▶ How to complete this task: Of the lines below, write out exactly those from the line with "Comparable을 구현한 클래스는 모든 x, y, z에 대해" through the line with "- 필수는 아니지만 꼭 지켜야 하는 규칙 (equals와의 관계)", both included, and skip the rest.

▶ Supplied data:
■ ■ ■ ■ ■

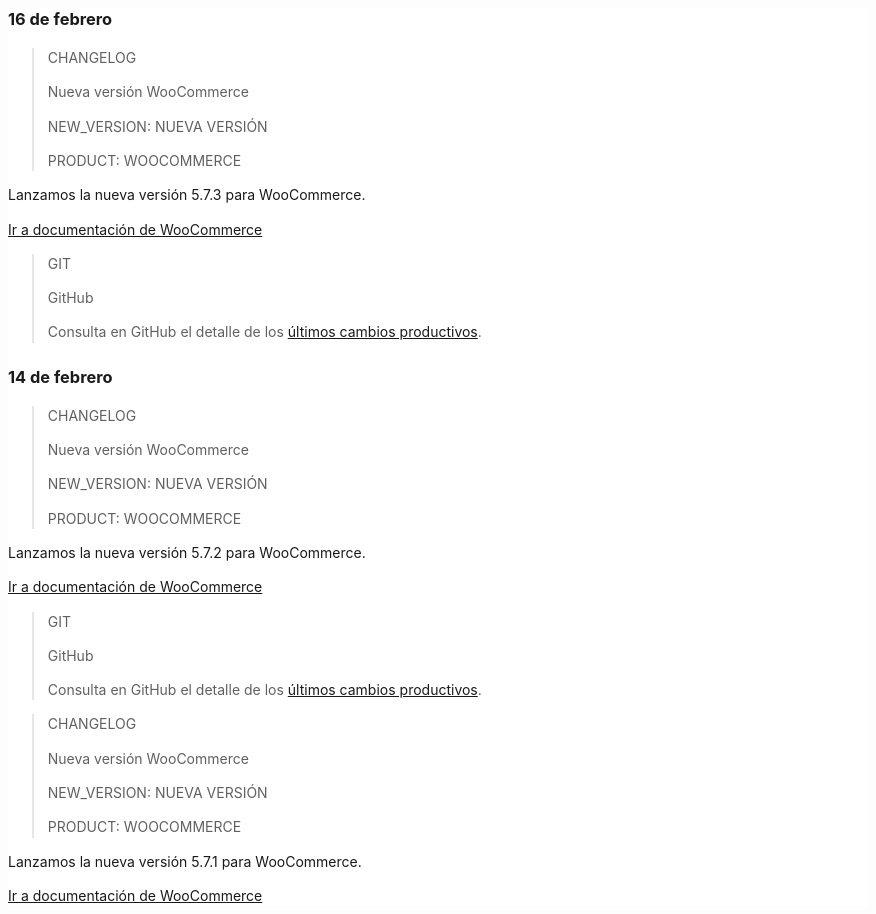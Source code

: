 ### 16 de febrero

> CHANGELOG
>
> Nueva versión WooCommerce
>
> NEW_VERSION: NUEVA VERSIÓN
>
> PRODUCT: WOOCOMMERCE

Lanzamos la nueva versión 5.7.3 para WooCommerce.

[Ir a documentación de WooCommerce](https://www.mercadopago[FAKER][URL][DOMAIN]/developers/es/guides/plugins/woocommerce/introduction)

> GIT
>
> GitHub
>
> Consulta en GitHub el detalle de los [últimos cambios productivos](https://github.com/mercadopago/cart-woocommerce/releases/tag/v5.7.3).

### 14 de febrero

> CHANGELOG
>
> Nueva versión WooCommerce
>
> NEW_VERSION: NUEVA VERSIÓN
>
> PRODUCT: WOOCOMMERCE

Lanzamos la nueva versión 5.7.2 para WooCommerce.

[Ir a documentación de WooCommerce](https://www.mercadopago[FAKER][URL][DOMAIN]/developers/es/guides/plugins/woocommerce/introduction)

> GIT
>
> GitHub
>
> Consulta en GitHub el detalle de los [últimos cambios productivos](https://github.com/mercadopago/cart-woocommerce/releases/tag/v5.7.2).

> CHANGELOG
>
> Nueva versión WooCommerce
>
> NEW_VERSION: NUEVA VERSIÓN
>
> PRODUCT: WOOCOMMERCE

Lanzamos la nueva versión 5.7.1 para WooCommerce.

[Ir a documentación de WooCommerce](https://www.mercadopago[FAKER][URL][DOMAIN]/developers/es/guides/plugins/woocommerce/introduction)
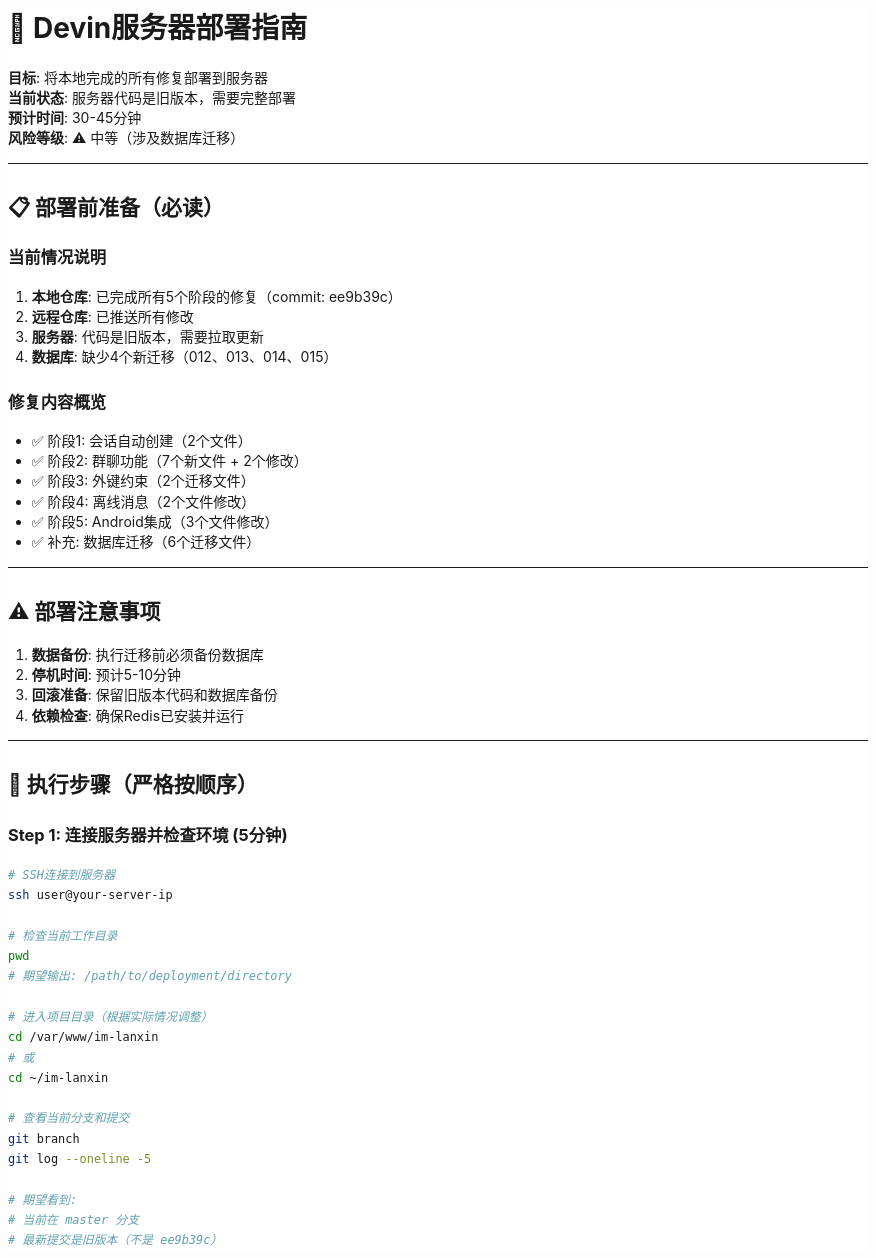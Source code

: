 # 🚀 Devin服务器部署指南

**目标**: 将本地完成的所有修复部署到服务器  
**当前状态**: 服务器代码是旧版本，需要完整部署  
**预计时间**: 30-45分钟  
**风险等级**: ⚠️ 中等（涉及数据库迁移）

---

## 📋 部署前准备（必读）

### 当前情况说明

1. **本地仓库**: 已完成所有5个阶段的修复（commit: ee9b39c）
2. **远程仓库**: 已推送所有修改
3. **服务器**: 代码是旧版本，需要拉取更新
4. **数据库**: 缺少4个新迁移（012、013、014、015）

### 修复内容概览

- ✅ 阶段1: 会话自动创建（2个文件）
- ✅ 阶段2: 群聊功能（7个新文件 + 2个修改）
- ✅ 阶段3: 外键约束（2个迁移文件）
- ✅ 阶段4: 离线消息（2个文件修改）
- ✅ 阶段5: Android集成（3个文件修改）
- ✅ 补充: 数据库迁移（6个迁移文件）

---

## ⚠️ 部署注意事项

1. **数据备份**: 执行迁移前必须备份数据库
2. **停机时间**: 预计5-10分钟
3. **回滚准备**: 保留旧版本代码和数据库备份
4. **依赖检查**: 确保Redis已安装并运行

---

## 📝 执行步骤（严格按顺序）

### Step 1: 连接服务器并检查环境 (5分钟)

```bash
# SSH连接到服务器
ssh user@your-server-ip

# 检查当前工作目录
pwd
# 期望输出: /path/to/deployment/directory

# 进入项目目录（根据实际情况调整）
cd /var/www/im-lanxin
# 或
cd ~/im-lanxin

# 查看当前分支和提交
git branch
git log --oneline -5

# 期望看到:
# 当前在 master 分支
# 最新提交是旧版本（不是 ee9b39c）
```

■ ■ ■ ■ ■

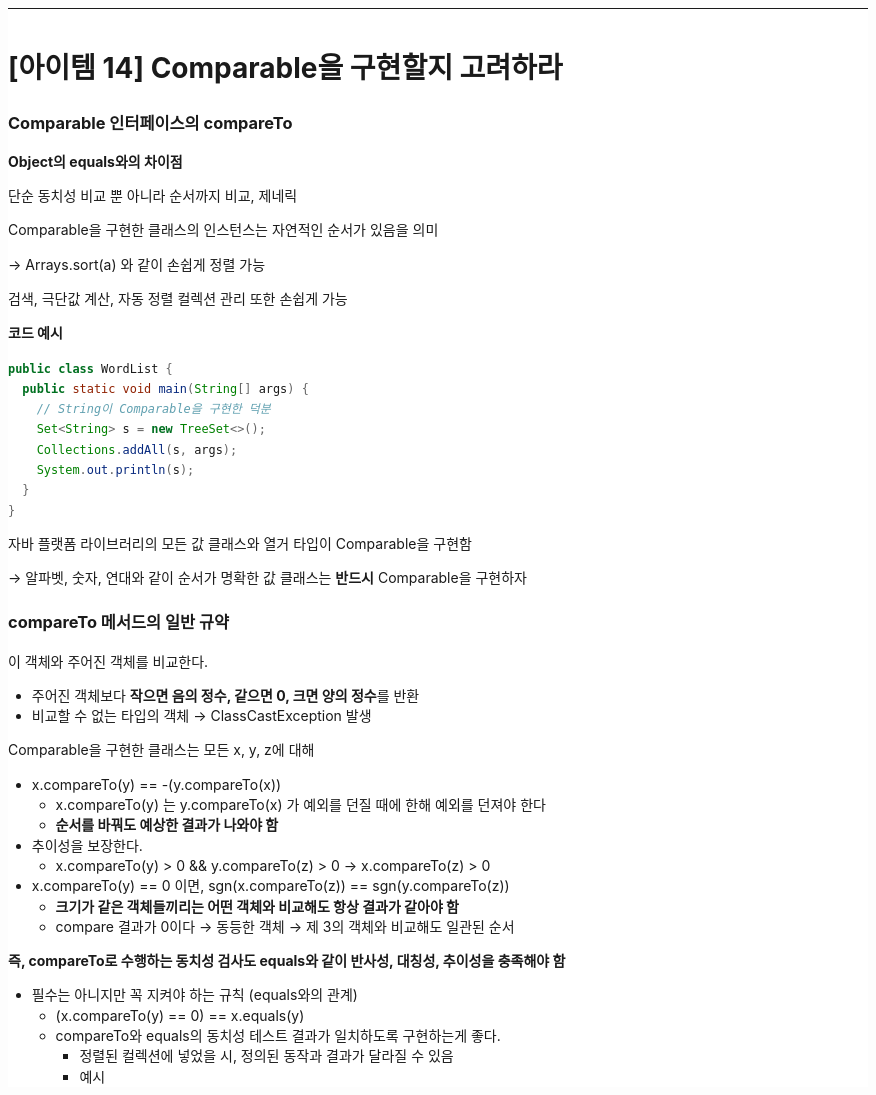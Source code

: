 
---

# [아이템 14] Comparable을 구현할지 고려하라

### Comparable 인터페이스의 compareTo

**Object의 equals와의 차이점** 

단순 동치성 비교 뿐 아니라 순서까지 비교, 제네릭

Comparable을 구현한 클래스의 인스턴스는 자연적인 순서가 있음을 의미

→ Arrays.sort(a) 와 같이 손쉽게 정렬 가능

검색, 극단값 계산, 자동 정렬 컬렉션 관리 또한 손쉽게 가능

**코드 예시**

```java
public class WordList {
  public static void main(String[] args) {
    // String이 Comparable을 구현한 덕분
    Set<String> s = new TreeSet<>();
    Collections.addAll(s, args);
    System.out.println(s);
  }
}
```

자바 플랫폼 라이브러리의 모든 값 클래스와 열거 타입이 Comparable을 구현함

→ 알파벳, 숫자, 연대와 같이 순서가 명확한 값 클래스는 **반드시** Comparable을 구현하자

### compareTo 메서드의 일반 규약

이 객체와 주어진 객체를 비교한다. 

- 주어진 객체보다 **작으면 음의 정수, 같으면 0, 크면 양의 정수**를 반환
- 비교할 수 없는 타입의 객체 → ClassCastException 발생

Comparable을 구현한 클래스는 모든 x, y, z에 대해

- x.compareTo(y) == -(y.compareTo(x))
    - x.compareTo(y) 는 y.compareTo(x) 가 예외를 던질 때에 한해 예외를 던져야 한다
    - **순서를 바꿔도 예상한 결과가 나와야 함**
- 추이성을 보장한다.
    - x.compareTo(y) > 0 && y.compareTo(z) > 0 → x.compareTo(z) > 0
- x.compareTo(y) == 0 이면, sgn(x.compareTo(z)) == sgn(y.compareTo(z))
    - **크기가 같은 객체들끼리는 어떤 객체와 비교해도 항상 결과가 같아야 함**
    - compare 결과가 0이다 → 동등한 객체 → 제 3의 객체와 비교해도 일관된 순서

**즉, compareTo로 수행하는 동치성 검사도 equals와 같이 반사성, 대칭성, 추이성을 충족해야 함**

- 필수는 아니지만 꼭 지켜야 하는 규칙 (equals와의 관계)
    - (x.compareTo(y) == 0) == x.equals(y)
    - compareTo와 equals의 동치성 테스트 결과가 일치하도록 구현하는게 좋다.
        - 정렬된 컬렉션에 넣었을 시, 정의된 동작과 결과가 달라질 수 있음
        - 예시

■ ■ ■ ■ ■

▶ Result:
Comparable을 구현한 클래스는 모든 x, y, z에 대해

- x.compareTo(y) == -(y.compareTo(x))
    - x.compareTo(y) 는 y.compareTo(x) 가 예외를 던질 때에 한해 예외를 던져야 한다
    - **순서를 바꿔도 예상한 결과가 나와야 함**
- 추이성을 보장한다.
    - x.compareTo(y) > 0 && y.compareTo(z) > 0 → x.compareTo(z) > 0
- x.compareTo(y) == 0 이면, sgn(x.compareTo(z)) == sgn(y.compareTo(z))
    - **크기가 같은 객체들끼리는 어떤 객체와 비교해도 항상 결과가 같아야 함**
    - compare 결과가 0이다 → 동등한 객체 → 제 3의 객체와 비교해도 일관된 순서

**즉, compareTo로 수행하는 동치성 검사도 equals와 같이 반사성, 대칭성, 추이성을 충족해야 함**

- 필수는 아니지만 꼭 지켜야 하는 규칙 (equals와의 관계)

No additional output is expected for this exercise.